Data for processing ->

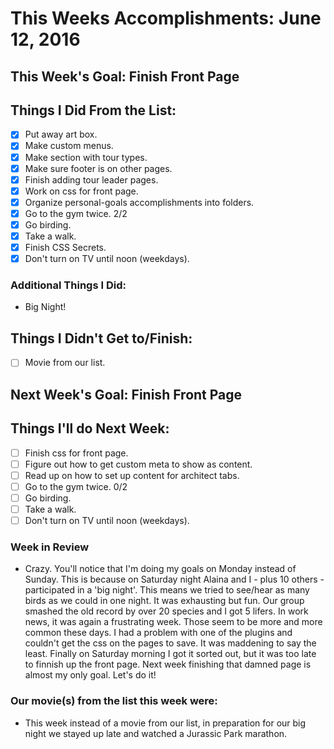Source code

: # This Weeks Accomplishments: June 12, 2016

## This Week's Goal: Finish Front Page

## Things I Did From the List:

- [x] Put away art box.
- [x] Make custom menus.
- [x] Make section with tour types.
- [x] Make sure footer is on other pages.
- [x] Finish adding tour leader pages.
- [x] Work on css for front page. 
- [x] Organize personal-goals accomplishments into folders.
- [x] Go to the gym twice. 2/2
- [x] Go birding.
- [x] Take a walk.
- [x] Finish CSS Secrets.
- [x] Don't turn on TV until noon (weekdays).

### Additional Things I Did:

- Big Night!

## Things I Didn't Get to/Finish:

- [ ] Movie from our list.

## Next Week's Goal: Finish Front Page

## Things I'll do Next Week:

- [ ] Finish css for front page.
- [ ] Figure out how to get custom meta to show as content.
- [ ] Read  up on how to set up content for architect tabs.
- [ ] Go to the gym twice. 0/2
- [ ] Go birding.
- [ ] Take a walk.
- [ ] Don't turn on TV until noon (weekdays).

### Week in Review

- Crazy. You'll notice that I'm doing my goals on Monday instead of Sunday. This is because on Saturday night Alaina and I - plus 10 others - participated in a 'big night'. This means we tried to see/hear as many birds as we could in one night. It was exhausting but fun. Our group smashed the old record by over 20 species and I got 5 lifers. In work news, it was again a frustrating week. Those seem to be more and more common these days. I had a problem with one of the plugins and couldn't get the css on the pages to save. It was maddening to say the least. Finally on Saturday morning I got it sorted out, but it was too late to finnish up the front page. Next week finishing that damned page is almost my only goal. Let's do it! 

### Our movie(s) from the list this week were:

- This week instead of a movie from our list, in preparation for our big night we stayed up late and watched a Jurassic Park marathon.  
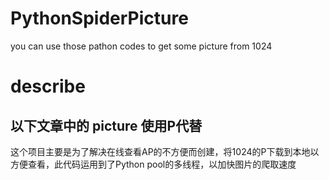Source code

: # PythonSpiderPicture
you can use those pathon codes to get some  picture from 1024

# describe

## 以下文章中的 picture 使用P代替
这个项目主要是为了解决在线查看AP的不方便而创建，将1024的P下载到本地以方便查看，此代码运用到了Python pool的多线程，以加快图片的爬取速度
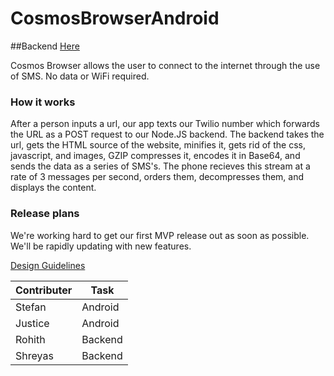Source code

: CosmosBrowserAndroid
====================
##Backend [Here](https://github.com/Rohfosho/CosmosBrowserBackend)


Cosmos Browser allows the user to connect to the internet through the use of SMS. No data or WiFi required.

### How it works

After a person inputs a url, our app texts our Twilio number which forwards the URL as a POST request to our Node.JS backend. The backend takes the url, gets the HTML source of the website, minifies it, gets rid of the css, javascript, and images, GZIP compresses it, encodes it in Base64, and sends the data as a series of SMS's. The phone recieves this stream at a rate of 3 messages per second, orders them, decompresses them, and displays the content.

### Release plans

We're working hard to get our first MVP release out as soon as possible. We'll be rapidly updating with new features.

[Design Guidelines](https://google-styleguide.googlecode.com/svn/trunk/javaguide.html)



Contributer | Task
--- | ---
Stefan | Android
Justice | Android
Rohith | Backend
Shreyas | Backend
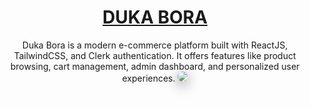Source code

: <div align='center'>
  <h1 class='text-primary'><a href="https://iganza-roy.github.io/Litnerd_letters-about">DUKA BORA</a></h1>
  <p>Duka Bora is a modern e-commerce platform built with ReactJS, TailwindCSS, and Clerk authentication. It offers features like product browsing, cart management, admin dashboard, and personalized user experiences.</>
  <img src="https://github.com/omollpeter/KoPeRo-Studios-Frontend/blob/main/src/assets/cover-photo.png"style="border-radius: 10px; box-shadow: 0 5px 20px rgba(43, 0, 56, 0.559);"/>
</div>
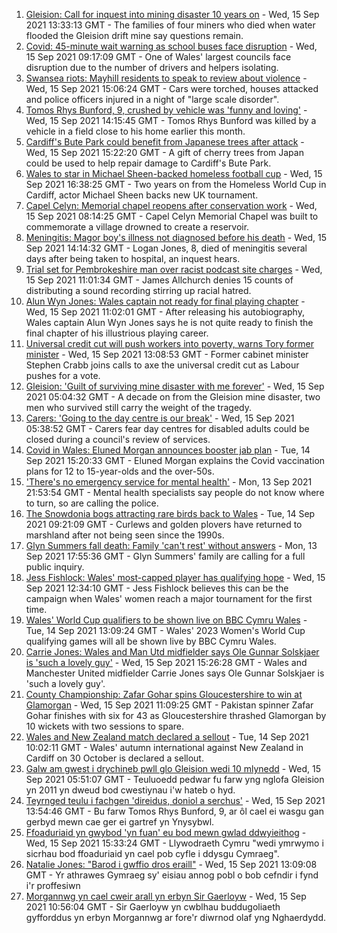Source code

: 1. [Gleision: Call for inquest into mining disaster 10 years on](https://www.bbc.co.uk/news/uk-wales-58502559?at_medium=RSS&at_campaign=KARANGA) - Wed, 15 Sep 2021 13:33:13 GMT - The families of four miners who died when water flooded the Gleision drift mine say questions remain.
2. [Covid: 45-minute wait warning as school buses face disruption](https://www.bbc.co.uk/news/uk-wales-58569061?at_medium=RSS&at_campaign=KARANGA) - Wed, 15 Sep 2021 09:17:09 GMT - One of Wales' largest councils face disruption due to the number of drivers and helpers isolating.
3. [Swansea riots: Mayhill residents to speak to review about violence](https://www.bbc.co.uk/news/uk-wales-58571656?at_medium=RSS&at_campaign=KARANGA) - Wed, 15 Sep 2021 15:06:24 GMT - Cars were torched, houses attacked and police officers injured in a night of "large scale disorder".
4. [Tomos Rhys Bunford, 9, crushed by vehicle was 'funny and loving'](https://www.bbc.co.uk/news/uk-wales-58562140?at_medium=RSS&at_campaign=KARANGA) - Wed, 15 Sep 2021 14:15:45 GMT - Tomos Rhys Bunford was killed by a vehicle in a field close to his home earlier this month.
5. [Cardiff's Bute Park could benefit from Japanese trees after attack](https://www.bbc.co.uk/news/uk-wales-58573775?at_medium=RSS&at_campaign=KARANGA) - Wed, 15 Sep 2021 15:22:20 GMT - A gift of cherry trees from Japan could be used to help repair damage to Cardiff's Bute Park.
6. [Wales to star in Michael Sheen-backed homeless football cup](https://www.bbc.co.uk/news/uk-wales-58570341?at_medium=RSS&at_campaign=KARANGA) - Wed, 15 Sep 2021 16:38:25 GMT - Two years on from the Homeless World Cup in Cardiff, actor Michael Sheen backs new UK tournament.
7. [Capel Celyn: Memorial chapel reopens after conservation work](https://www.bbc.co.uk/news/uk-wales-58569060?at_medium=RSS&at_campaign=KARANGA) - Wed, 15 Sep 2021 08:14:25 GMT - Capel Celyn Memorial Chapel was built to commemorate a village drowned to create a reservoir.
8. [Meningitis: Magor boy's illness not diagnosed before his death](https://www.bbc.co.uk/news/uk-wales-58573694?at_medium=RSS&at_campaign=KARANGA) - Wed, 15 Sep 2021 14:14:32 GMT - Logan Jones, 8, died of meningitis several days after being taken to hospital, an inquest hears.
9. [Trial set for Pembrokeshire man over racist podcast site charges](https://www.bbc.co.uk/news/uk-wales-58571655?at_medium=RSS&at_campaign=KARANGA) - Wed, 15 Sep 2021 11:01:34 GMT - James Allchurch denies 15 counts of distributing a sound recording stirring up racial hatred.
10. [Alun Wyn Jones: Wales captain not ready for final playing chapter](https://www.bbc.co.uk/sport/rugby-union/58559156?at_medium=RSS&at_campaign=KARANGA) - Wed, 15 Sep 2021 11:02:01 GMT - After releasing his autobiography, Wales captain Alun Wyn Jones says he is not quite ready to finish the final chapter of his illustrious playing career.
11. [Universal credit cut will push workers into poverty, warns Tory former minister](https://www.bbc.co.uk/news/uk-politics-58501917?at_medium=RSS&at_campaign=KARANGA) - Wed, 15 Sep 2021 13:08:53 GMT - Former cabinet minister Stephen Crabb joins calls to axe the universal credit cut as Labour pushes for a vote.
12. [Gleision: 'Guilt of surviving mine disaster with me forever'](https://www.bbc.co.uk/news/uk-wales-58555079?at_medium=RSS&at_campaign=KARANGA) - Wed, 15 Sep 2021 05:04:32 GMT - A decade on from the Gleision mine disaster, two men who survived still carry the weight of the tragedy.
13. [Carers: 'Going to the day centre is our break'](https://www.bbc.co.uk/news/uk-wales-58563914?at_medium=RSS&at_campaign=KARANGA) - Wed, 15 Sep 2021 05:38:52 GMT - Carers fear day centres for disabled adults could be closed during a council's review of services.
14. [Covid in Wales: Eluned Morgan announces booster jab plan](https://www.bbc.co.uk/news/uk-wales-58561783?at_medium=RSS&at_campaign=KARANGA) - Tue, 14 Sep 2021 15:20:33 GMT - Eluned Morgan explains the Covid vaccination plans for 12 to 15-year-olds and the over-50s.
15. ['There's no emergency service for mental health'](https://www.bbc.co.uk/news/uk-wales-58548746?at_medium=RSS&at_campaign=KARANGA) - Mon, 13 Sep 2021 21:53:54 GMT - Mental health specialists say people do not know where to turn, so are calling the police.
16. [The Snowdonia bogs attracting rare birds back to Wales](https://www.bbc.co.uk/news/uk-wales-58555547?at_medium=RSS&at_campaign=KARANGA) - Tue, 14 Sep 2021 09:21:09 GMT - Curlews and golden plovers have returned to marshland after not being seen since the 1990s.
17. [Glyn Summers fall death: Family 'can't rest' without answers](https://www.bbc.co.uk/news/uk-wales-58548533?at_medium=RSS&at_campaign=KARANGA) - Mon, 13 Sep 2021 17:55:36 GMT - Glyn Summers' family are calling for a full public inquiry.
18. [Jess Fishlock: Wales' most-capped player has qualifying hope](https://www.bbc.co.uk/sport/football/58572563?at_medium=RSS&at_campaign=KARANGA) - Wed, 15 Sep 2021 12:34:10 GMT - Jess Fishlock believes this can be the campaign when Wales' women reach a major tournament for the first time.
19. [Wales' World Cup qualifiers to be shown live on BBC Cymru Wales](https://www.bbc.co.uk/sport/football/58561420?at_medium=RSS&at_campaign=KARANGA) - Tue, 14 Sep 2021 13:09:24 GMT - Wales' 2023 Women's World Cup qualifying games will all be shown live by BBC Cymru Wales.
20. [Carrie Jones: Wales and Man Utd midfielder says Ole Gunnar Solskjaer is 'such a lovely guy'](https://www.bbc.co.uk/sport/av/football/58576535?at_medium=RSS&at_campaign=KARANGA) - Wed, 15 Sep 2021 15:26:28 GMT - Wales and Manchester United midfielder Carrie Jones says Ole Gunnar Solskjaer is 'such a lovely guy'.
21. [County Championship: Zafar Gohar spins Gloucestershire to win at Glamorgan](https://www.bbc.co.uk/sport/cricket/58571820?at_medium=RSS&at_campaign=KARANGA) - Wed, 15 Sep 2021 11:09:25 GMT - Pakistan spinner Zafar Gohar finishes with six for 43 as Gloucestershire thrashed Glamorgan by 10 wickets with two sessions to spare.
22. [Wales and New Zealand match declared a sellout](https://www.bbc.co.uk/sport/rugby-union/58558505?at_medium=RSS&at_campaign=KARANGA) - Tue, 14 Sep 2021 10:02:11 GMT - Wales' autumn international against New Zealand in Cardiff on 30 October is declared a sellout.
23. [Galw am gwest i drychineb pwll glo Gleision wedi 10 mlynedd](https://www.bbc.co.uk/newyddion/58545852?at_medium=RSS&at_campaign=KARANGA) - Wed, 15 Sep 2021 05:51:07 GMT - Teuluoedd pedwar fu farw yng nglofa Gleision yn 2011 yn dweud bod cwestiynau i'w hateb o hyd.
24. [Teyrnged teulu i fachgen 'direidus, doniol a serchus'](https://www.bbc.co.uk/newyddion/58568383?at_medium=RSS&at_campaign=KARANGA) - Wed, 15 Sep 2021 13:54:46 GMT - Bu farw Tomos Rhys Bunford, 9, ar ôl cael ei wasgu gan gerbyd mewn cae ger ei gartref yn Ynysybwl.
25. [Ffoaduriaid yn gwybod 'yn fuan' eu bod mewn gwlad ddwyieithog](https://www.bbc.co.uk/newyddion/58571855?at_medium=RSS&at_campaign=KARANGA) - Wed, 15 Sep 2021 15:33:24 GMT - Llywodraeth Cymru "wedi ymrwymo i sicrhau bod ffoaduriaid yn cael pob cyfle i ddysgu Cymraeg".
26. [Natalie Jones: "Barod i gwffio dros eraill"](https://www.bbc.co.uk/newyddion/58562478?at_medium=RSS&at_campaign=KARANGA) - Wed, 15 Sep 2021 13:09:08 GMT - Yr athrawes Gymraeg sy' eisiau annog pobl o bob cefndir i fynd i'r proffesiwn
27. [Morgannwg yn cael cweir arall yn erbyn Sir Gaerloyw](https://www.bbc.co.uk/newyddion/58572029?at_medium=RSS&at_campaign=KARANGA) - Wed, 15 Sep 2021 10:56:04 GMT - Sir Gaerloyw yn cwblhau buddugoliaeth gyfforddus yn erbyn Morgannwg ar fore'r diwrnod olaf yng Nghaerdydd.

Task to carry out ->
Could you set down, word for word, only the lines above from the line with "2. [Covid: 45-minute" to the line with "3. [Swansea riots: Mayhill", including both?

Response box ->
2. [Covid: 45-minute wait warning as school buses face disruption](https://www.bbc.co.uk/news/uk-wales-58569061?at_medium=RSS&at_campaign=KARANGA) - Wed, 15 Sep 2021 09:17:09 GMT - One of Wales' largest councils face disruption due to the number of drivers and helpers isolating.
3. [Swansea riots: Mayhill residents to speak to review about violence](https://www.bbc.co.uk/news/uk-wales-58571656?at_medium=RSS&at_campaign=KARANGA) - Wed, 15 Sep 2021 15:06:24 GMT - Cars were torched, houses attacked and police officers injured in a night of "large scale disorder".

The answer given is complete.